Sus palabras consiguieron el efecto deseado: el sueco frunció los labios en una mueca que afeaba su rostro, mitad de repulsión, mitad de desazón; siempre reaccionaba así cuando escuchaba del sexo interpersonal.
–Ya, sí me lo creo, apestas a él.
Ángelo frunció el seño, ahora que se lo habían señalado se daba cuenta que era verdad. Llevaba el olor de Aioria impregnado en la camiseta. Se turbó un poco porque no sólo olía a la piel del otro, también había un cierto aroma a sexo. Continúo golpeando aquella piedra sin poder librarse de la imagen del chico, estuvo todo el día con aquel pensamiento sobre él.
Se dijo a sí mismo que todo era una exageración y un despropósito, había sido una cosa tan tonta; generalmente no reñían, él se enojaba con frecuencia, pero solía apartarse y resolver sus emociones solo. Las pocas veces que le había gritado a Aioria éste no le respondía así, aquel "trágatela" y la camiseta en el rostro le habían molestado, le habían herido, pero eso no quería reconocérselo. Quizá Aioria estaba ofendidísimo también, a saber. El chico continuaba sorprendiéndolo con sus reacciones, tan imprevisibles.
El aroma de la camiseta le asaltó todo el día, impidiéndole olvidar el tema, se quedó trabajando hasta tarde porque no quería volver al apartamento y encontrarse con él; Aioria pasaba por allí sin avisar y lo que menos quería en el mundo era otra escena.
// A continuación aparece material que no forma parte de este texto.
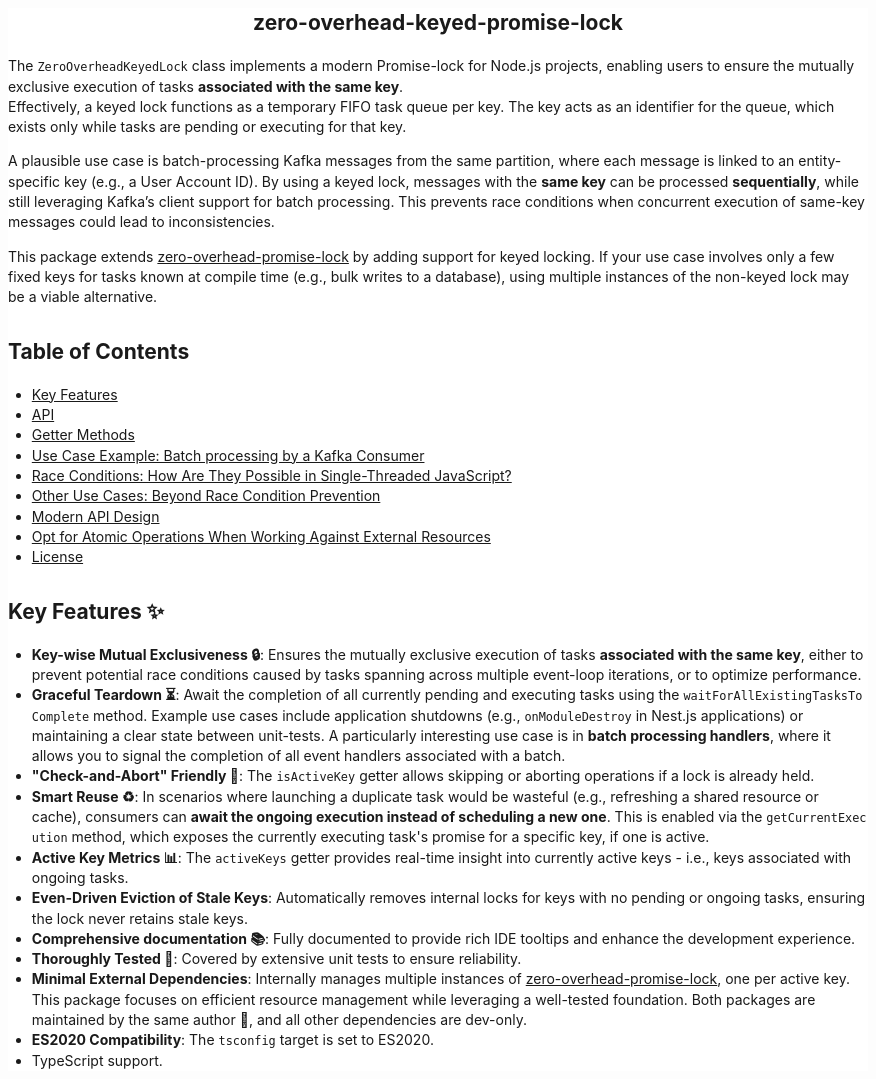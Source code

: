 <h2 align="middle">zero-overhead-keyed-promise-lock</h2>

The `ZeroOverheadKeyedLock` class implements a modern Promise-lock for Node.js projects, enabling users to ensure the mutually exclusive execution of tasks **associated with the same key**.  
Effectively, a keyed lock functions as a temporary FIFO task queue per key. The key acts as an identifier for the queue, which exists only while tasks are pending or executing for that key.

A plausible use case is batch-processing Kafka messages from the same partition, where each message is linked to an entity-specific key (e.g., a User Account ID). By using a keyed lock, messages with the **same key** can be processed **sequentially**, while still leveraging Kafka’s client support for batch processing. This prevents race conditions when concurrent execution of same-key messages could lead to inconsistencies.

This package extends [zero-overhead-promise-lock](https://www.npmjs.com/package/zero-overhead-promise-lock) by adding support for keyed locking. If your use case involves only a few fixed keys for tasks known at compile time (e.g., bulk writes to a database), using multiple instances of the non-keyed lock may be a viable alternative.

## Table of Contents

* [Key Features](#key-features)
* [API](#api)
* [Getter Methods](#getter-methods)
* [Use Case Example: Batch processing by a Kafka Consumer](#use-case-example)
* [Race Conditions: How Are They Possible in Single-Threaded JavaScript?](#race-conditions)
* [Other Use Cases: Beyond Race Condition Prevention](#other-use-cases)
* [Modern API Design](#modern-api-design)
* [Opt for Atomic Operations When Working Against External Resources](#opt-atomic-operations)
* [License](#license)

## Key Features :sparkles:<a id="key-features"></a>

- __Key-wise Mutual Exclusiveness :lock:__: Ensures the mutually exclusive execution of tasks **associated with the same key**, either to prevent potential race conditions caused by tasks spanning across multiple event-loop iterations, or to optimize performance.
- __Graceful Teardown :hourglass_flowing_sand:__: Await the completion of all currently pending and executing tasks using the `waitForAllExistingTasksToComplete` method. Example use cases include application shutdowns (e.g., `onModuleDestroy` in Nest.js applications) or maintaining a clear state between unit-tests. A particularly interesting use case is in **batch processing handlers**, where it allows you to signal the completion of all event handlers associated with a batch.
- __"Check-and-Abort" Friendly :see_no_evil:__: The `isActiveKey` getter allows skipping or aborting operations if a lock is already held.
- __Smart Reuse :recycle:__: In scenarios where launching a duplicate task would be wasteful (e.g., refreshing a shared resource or cache), consumers can **await the ongoing execution instead of scheduling a new one**. This is enabled via the `getCurrentExecution` method, which exposes the currently executing task's promise for a specific key, if one is active.
- __Active Key Metrics :bar_chart:__: The `activeKeys` getter provides real-time insight into currently active keys - i.e., keys associated with ongoing tasks.
- __Even-Driven Eviction of Stale Keys__: Automatically removes internal locks for keys with no pending or ongoing tasks, ensuring the lock never retains stale keys.
- __Comprehensive documentation :books:__: Fully documented to provide rich IDE tooltips and enhance the development experience.
- __Thoroughly Tested :test_tube:__: Covered by extensive unit tests to ensure reliability.
- __Minimal External Dependencies__: Internally manages multiple instances of [zero-overhead-promise-lock](https://www.npmjs.com/package/zero-overhead-promise-lock), one per active key. This package focuses on efficient resource management while leveraging a well-tested foundation. Both packages are maintained by the same author :blue_heart:, and all other dependencies are dev-only.
- __ES2020 Compatibility__: The `tsconfig` target is set to ES2020.
- TypeScript support.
Ángelo era un hombre muy visceral, rápido para la furia, sin embargo rehuía los enfrentamientos, nada le fastidiaba más que perder los estribos frente a otra persona, lo hacía sentir débil.
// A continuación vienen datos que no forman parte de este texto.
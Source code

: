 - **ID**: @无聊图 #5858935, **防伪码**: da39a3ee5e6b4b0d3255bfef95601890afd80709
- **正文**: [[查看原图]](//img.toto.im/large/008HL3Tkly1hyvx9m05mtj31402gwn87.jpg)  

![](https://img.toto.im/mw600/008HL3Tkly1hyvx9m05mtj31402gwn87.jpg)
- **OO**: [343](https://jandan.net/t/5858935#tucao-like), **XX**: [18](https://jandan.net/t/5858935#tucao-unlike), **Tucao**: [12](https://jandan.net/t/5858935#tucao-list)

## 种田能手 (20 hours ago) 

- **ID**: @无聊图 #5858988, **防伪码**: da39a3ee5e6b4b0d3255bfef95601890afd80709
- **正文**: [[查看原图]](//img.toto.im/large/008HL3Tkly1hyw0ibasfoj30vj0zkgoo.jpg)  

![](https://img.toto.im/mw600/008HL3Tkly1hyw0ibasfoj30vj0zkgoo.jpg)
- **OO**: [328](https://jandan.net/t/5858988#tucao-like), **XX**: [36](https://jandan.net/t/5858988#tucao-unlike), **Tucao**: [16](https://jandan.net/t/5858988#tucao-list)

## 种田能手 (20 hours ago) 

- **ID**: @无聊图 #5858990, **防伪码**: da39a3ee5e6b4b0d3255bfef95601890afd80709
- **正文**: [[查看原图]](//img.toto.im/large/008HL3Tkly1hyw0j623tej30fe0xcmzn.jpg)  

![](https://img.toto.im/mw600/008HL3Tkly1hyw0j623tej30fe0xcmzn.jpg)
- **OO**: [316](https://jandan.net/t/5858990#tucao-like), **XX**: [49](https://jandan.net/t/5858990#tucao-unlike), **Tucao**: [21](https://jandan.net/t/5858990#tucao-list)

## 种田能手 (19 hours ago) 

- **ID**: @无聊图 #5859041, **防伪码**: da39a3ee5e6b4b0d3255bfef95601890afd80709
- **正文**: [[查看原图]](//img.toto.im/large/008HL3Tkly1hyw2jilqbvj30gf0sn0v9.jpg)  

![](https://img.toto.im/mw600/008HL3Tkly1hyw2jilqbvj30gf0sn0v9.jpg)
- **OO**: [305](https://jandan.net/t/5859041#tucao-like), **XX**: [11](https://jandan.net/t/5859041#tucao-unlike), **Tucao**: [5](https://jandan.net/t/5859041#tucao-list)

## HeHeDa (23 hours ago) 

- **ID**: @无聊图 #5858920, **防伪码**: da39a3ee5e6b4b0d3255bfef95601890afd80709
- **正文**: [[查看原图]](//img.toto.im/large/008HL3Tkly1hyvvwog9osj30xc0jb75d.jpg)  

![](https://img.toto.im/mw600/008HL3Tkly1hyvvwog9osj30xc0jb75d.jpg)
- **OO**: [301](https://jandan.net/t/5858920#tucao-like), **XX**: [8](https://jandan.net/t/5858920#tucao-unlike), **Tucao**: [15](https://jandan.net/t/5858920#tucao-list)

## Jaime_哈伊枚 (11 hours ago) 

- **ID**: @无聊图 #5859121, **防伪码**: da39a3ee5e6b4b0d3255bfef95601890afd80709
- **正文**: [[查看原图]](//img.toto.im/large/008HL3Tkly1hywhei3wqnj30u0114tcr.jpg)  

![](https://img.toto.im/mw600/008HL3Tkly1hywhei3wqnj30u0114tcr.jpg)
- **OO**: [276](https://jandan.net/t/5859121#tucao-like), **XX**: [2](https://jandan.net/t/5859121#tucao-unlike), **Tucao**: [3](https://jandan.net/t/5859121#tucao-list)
Ya era tarde en la noche cuando finalmente renunció a seguir trabajando, ya no había transporte y tuvo que regresar caminando, aquello le llevó más de una hora y llegó aterido de frío.
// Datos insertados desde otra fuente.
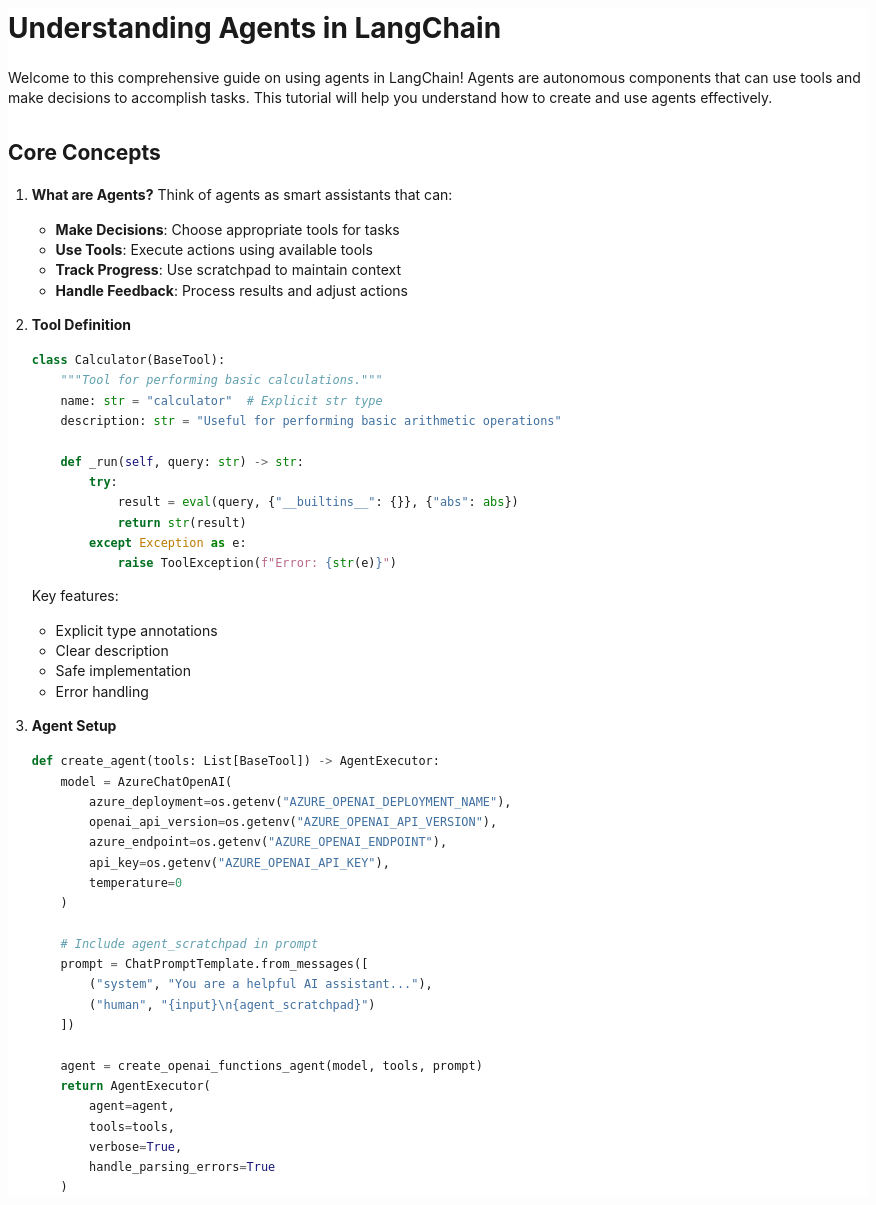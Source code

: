 # Understanding Agents in LangChain

Welcome to this comprehensive guide on using agents in LangChain! Agents are autonomous components that can use tools and make decisions to accomplish tasks. This tutorial will help you understand how to create and use agents effectively.

## Core Concepts

1. **What are Agents?**
   Think of agents as smart assistants that can:
   
   - **Make Decisions**: Choose appropriate tools for tasks
   - **Use Tools**: Execute actions using available tools
   - **Track Progress**: Use scratchpad to maintain context
   - **Handle Feedback**: Process results and adjust actions

2. **Tool Definition**
   ```python
   class Calculator(BaseTool):
       """Tool for performing basic calculations."""
       name: str = "calculator"  # Explicit str type
       description: str = "Useful for performing basic arithmetic operations"
       
       def _run(self, query: str) -> str:
           try:
               result = eval(query, {"__builtins__": {}}, {"abs": abs})
               return str(result)
           except Exception as e:
               raise ToolException(f"Error: {str(e)}")
   ```
   
   Key features:
   - Explicit type annotations
   - Clear description
   - Safe implementation
   - Error handling

3. **Agent Setup**
   ```python
   def create_agent(tools: List[BaseTool]) -> AgentExecutor:
       model = AzureChatOpenAI(
           azure_deployment=os.getenv("AZURE_OPENAI_DEPLOYMENT_NAME"),
           openai_api_version=os.getenv("AZURE_OPENAI_API_VERSION"),
           azure_endpoint=os.getenv("AZURE_OPENAI_ENDPOINT"),
           api_key=os.getenv("AZURE_OPENAI_API_KEY"),
           temperature=0
       )
       
       # Include agent_scratchpad in prompt
       prompt = ChatPromptTemplate.from_messages([
           ("system", "You are a helpful AI assistant..."),
           ("human", "{input}\n{agent_scratchpad}")
       ])
       
       agent = create_openai_functions_agent(model, tools, prompt)
       return AgentExecutor(
           agent=agent,
           tools=tools,
           verbose=True,
           handle_parsing_errors=True
       )
   ```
Encontró la salita vacía, las luces apagadas. Quizá realmente Aioria seguía molesto y no había ido ese día. Sin saber si sentirse aliviado o molesto se sacó los zapatos y se metió en la recamara. Se desnudó y no fue hasta que abrió la cortina que se dio cuenta de que había alguien en su cama. Un poco molesto por la luz de la lámpara de la calle el chico se removió:
–Tú y tu manía de abrir la cortina…
Pero luego se dio la vuelta, dispuesto a seguir durmiendo. Ángelo se sintió extrañado, ¿el chico había ido allí sólo para dormir?, no tenía sentido. En ese momento se fijó que la puerta del closet estaba abierta y acercándose se dio cuenta de que estaba lleno con ropa suya, Aioria la había lavado y puesto en su sitio. Frunció los labios, era un buen detalle y sin embargo era una invasión más. Se dirigió a su lado de la cama y le sacudió el hombro, dispuesto a echarle un sermón, sin embargo el chico no había podido conciliar el sueño nuevamente y decidió que quería hacer otra cosa. Cuando sintió al mayor tan cerca de él se incorporó, le lanzó los brazos al cuello y arrastró su cuerpo hacia la cama, colocándoselo encima.
El italiano estaba más que estupefacto, esa movida no se la había esperado. Cuando la boca ajena se apropió de la suya dejó de pensar y se dejó ir en aquella sensación agradable y húmeda. No entendía al chico para nada, pero entendía aquel abrazo y la calidez de sus labios.